BEGIN

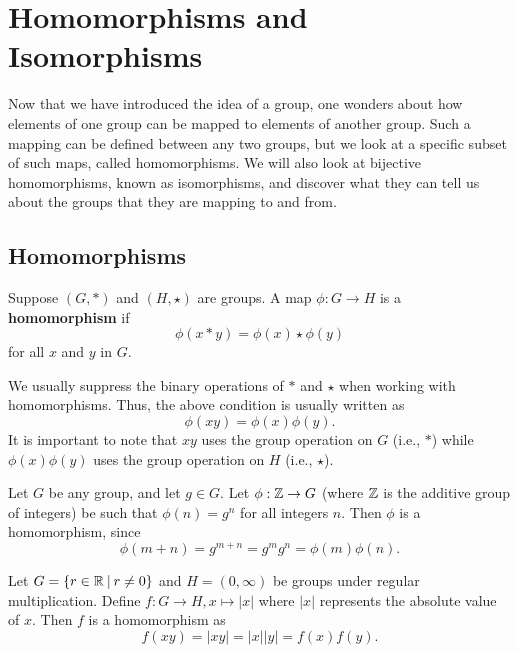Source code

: \chapter{Homomorphisms and Isomorphisms}
Now that we have introduced the idea of a group, one wonders about how elements of one group can be mapped to elements of another group. Such a mapping can be defined between any two groups, but we look at a specific subset of such maps, called homomorphisms. We will also look at bijective homomorphisms, known as isomorphisms, and discover what they can tell us about the groups that they are mapping to and from.

\section{Homomorphisms}
\begin{definition}
    Suppose $(G, \ast)$ and $(H, \star)$ are groups. A map $\phi: G \to H$ is a \textbf{homomorphism} if
    \[
        \phi(x \ast y) = \phi(x) \star \phi(y)
    \]
    for all $x$ and $y$ in $G$.
\end{definition}
\begin{remark}
    We usually suppress the binary operations of $\ast$ and $\star$ when working with homomorphisms. Thus, the above condition is usually written as
    \[
        \phi(xy) = \phi(x)\phi(y).
    \]
    It is important to note that $xy$ uses the group operation on $G$ (i.e., $\ast$) while $\phi(x)\phi(y)$ uses the group operation on $H$ (i.e., $\star$).
\end{remark}

\begin{example}
    Let $G$ be any group, and let $g \in G$. Let $\phi: \mathbb{Z} \to G$ (where $\mathbb{Z}$ is the additive group of integers) be such that $\phi(n) = g^n$ for all integers $n$. Then $\phi$ is a homomorphism, since
    \[
        \phi(m + n) = g^{m+n} = g^m g^n = \phi(m)\phi(n).
    \]
\end{example}

\begin{example}
    Let $G = \{r \in \R \vert r \neq 0\}$ and $H = (0, \infty)$ be groups under regular multiplication. Define $f: G \to H, x \mapsto |x|$ where $|x|$ represents the absolute value of $x$. Then $f$ is a homomorphism as
    \[
        f(xy) = |xy| = |x||y| = f(x)f(y).
    \]
\end{example}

END

Directions: Word for word, write out each line of the records, but leave the pictures behind.

Solution for this problem:
Source code

: \chapter{Homomorphisms and Isomorphisms}
Now that we have introduced the idea of a group, one wonders about how elements of one group can be mapped to elements of another group. Such a mapping can be defined between any two groups, but we look at a specific subset of such maps, called homomorphisms. We will also look at bijective homomorphisms, known as isomorphisms, and discover what they can tell us about the groups that they are mapping to and from.

\section{Homomorphisms}
\begin{definition}
    Suppose $(G, \ast)$ and $(H, \star)$ are groups. A map $\phi: G \to H$ is a \textbf{homomorphism} if
    \[
        \phi(x \ast y) = \phi(x) \star \phi(y)
    \]
    for all $x$ and $y$ in $G$.
\end{definition}
\begin{remark}
    We usually suppress the binary operations of $\ast$ and $\star$ when working with homomorphisms. Thus, the above condition is usually written as
    \[
        \phi(xy) = \phi(x)\phi(y).
    \]
    It is important to note that $xy$ uses the group operation on $G$ (i.e., $\ast$) while $\phi(x)\phi(y)$ uses the group operation on $H$ (i.e., $\star$).
\end{remark}

\begin{example}
    Let $G$ be any group, and let $g \in G$. Let $\phi: \mathbb{Z} \to G$ (where $\mathbb{Z}$ is the additive group of integers) be such that $\phi(n) = g^n$ for all integers $n$. Then $\phi$ is a homomorphism, since
    \[
        \phi(m + n) = g^{m+n} = g^m g^n = \phi(m)\phi(n).
    \]
\end{example}

\begin{example}
    Let $G = \{r \in \R \vert r \neq 0\}$ and $H = (0, \infty)$ be groups under regular multiplication. Define $f: G \to H, x \mapsto |x|$ where $|x|$ represents the absolute value of $x$. Then $f$ is a homomorphism as
    \[
        f(xy) = |xy| = |x||y| = f(x)f(y).
    \]
\end{example}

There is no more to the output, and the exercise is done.